◆ **Work task**: Everything from the line containing "#### Atmosphere Creation" through the final line of the entries below should be repeated exactly, and nothing else.

◆ **Task input**:
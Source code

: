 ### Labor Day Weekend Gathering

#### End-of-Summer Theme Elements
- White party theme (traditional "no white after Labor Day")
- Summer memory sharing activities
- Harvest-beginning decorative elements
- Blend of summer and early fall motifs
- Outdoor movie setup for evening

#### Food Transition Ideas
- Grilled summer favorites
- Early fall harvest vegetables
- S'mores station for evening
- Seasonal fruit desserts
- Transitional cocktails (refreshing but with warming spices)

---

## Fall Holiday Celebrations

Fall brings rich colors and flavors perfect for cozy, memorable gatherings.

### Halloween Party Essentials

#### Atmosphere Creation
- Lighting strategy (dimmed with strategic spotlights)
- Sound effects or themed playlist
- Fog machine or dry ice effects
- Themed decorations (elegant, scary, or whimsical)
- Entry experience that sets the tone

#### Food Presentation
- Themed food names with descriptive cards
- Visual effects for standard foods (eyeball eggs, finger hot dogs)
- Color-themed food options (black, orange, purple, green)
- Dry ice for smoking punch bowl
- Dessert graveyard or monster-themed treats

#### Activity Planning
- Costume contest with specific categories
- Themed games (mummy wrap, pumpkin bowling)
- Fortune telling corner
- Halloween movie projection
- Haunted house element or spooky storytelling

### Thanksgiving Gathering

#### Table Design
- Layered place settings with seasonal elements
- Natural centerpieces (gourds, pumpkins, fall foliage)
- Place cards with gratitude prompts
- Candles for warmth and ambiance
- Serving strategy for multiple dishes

◆ **The completed task**:
#### Atmosphere Creation
- Lighting strategy (dimmed with strategic spotlights)
- Sound effects or themed playlist
- Fog machine or dry ice effects
- Themed decorations (elegant, scary, or whimsical)
- Entry experience that sets the tone

#### Food Presentation
- Themed food names with descriptive cards
- Visual effects for standard foods (eyeball eggs, finger hot dogs)
- Color-themed food options (black, orange, purple, green)
- Dry ice for smoking punch bowl
- Dessert graveyard or monster-themed treats

#### Activity Planning
- Costume contest with specific categories
- Themed games (mummy wrap, pumpkin bowling)
- Fortune telling corner
- Halloween movie projection
- Haunted house element or spooky storytelling

### Thanksgiving Gathering

#### Table Design
- Layered place settings with seasonal elements
- Natural centerpieces (gourds, pumpkins, fall foliage)
- Place cards with gratitude prompts
- Candles for warmth and ambiance
- Serving strategy for multiple dishes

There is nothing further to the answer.